Task brief -> What lines in the listing below hold the string "address"? Please copy them out.

Data for this exercise ->
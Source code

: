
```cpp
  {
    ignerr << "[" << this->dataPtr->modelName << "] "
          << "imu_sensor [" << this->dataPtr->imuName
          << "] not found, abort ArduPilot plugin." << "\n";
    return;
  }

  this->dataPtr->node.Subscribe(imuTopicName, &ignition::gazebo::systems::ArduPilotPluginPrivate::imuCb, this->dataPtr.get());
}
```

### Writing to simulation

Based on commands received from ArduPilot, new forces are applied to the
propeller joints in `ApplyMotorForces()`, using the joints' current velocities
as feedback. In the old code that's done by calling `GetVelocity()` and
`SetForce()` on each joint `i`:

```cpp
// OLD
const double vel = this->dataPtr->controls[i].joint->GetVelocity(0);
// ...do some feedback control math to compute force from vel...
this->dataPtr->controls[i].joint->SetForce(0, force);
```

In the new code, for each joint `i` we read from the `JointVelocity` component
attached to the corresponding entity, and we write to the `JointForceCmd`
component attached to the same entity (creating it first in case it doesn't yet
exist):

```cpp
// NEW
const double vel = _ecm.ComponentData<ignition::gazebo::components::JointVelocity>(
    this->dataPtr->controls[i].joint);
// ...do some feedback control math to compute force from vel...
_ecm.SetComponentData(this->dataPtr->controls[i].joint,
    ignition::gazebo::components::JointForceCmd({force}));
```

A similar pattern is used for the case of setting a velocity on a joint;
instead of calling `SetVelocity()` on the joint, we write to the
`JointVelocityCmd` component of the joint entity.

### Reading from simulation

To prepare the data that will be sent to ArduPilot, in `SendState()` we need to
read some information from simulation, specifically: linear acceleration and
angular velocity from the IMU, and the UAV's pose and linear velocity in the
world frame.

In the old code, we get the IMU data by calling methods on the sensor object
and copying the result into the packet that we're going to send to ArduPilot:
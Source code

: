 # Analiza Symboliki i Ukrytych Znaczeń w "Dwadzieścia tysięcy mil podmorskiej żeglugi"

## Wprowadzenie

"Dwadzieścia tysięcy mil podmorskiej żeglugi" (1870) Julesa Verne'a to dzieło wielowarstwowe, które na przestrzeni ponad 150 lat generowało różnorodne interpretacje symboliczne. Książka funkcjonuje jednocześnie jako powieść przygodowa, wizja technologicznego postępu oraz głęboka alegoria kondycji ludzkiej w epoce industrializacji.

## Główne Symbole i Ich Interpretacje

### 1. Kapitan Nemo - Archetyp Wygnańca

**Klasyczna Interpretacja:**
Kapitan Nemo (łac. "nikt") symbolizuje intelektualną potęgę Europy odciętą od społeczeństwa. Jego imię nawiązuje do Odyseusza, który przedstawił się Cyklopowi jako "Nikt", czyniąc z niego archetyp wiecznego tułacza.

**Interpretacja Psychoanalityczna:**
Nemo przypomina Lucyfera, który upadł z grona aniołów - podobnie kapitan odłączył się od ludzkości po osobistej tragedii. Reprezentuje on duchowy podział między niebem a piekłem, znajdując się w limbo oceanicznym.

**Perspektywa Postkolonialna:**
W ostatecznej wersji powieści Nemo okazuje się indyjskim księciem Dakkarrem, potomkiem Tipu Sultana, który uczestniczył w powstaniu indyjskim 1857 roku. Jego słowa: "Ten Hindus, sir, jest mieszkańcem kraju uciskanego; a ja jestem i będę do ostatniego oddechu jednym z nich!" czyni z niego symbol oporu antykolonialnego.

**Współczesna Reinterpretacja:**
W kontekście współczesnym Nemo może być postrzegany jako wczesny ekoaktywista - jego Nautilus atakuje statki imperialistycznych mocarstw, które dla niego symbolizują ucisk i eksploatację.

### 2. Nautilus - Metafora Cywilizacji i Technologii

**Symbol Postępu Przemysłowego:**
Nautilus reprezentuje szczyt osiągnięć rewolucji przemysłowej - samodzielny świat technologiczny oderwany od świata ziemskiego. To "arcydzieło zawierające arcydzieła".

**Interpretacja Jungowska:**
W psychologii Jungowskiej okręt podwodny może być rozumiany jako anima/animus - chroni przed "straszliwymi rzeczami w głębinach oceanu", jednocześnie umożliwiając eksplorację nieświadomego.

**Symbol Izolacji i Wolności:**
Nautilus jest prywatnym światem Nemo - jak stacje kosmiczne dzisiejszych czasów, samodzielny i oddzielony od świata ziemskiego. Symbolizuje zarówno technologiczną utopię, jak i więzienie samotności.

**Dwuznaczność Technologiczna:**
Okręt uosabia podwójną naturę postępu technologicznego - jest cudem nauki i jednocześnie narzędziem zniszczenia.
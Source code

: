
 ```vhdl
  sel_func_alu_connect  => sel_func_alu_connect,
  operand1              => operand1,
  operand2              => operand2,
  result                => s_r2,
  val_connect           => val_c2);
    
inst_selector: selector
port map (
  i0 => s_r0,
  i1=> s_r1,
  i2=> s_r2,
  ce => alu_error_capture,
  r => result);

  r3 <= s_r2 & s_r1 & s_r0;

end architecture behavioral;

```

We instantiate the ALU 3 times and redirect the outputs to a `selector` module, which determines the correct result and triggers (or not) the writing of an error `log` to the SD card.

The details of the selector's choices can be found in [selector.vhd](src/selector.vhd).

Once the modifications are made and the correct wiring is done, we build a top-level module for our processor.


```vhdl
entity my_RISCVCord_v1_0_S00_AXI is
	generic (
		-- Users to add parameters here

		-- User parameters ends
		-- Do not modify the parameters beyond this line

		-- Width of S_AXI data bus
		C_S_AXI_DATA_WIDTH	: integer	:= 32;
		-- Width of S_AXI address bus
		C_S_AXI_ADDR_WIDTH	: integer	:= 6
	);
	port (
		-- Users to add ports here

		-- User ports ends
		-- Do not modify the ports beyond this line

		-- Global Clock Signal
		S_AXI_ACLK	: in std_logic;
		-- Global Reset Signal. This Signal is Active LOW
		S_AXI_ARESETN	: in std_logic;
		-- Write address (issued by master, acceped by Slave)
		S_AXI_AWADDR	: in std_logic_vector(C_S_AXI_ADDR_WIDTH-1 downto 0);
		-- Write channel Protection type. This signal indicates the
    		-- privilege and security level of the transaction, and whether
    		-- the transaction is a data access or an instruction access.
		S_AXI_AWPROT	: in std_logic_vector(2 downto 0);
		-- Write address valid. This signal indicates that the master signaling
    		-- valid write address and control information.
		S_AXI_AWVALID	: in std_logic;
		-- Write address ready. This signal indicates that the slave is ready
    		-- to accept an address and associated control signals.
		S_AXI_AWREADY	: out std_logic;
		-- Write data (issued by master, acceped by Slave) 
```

Answer to this exercise ->
		-- Width of S_AXI address bus
		-- Write address (issued by master, acceped by Slave)
		-- Write address valid. This signal indicates that the master signaling
    		-- valid write address and control information.
		-- Write address ready. This signal indicates that the slave is ready
    		-- to accept an address and associated control signals.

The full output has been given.